Karen Pease | 16 Mar 2005 08:03

Re: Anonymity

I2P is tunnelling (proxying).  Proxying imposes major speed costs, and when 
discussed earlier on the list, it seemed an unpopular idea.

I am currently working on a system to guarantee anonymity without speed costs 
by writing fake packets; the system is called Uso 
(http://www.daughtersoftiresias.org/uso/) (site is still in development).  I 
expect to have an alpha version out for basic demonstration the weekend after 
next, or somewhere in that vicinity.  All traffic is both anonymous and hard 
to filter.  There's a whitepaper on the site.

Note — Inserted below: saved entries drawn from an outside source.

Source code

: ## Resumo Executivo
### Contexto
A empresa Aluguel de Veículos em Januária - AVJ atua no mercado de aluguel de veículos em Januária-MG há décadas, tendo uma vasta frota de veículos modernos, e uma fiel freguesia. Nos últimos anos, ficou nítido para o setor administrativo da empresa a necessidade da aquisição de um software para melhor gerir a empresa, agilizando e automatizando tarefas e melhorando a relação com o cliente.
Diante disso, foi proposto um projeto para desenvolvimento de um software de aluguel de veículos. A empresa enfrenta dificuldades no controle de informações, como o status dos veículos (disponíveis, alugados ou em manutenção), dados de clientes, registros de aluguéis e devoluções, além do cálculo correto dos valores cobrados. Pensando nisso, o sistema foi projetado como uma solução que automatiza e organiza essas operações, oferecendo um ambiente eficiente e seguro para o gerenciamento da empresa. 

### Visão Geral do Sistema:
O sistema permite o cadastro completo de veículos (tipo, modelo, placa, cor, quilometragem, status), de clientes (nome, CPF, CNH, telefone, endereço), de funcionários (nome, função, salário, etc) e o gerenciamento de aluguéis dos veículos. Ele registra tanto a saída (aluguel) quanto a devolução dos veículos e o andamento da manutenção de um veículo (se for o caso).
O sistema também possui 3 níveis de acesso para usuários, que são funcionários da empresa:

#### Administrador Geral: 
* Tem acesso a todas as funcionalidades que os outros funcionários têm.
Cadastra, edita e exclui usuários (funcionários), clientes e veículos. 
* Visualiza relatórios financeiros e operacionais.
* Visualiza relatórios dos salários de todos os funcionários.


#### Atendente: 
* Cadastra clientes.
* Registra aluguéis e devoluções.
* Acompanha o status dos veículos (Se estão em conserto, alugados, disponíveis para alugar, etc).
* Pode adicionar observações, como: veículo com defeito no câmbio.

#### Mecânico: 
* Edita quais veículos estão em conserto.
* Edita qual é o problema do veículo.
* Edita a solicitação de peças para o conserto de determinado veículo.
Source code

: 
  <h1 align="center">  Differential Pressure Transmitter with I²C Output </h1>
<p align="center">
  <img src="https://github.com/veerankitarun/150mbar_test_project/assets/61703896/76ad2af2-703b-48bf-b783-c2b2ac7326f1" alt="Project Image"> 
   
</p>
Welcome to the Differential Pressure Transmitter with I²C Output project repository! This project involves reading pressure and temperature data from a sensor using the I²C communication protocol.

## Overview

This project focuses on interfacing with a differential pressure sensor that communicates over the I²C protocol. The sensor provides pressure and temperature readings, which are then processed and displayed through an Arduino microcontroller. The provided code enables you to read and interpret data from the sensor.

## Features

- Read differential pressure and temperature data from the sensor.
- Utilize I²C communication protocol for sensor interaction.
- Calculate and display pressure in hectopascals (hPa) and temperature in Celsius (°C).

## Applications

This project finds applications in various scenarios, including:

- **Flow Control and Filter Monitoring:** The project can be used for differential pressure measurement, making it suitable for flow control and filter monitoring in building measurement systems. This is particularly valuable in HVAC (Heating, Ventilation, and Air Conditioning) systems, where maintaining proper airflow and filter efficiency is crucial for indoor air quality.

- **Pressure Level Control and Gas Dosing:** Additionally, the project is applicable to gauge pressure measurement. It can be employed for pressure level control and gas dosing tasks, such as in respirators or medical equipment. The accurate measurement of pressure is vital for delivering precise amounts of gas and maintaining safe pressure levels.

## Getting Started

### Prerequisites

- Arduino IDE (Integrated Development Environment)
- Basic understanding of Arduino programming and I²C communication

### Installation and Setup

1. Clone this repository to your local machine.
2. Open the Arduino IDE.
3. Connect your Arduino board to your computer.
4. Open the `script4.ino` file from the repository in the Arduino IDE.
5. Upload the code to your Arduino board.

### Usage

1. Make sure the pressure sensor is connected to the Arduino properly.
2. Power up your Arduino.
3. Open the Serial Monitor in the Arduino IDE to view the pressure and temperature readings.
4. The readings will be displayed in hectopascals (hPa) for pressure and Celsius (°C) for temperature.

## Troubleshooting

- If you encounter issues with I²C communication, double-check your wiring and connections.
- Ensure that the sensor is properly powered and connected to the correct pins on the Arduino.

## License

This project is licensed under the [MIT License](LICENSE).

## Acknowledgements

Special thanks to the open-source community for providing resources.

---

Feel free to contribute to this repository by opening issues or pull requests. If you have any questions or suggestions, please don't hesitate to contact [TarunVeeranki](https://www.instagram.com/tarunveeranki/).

The current protocol implementation allows for bidirectional communication 
with anonymity on sent packets limited only by how picky your switch .  For 
incoming traffic, packets must be addressed to your subnet (and in some 
cases, to your specific machine, although the goal is to minimize those 
cases).  A second protocol that is on the horizon is unidirectional 
communication in which only the acks get proxied (in bulk), allowing the 
sender to remain highly anonymous without imposing significant proxying 
loads.

 - Karen

On Monday 14 March 2005 2:32 pm, Tom Kaitchuck wrote:
> I noticed on your web page you say:
>
> "Anonymity could be provided by proxying requests through intermediate
> nodes, so that neither the originator nor the provider of the results for
> any request can be determined. Although Kenosis currently works via simple
> HTTP, future versions may use SSL for link-based encryption and public-key
> encryption for end-to-end verification of the authenticity of requests and
> node metadata."
(Continue reading)

Fred Dixon | 17 Mar 2005 21:53
Picon

Re: Anonymity

i am willing to sacrifice speed to reduce the chance of invading my
privacy at great cost to my freedom or wallet.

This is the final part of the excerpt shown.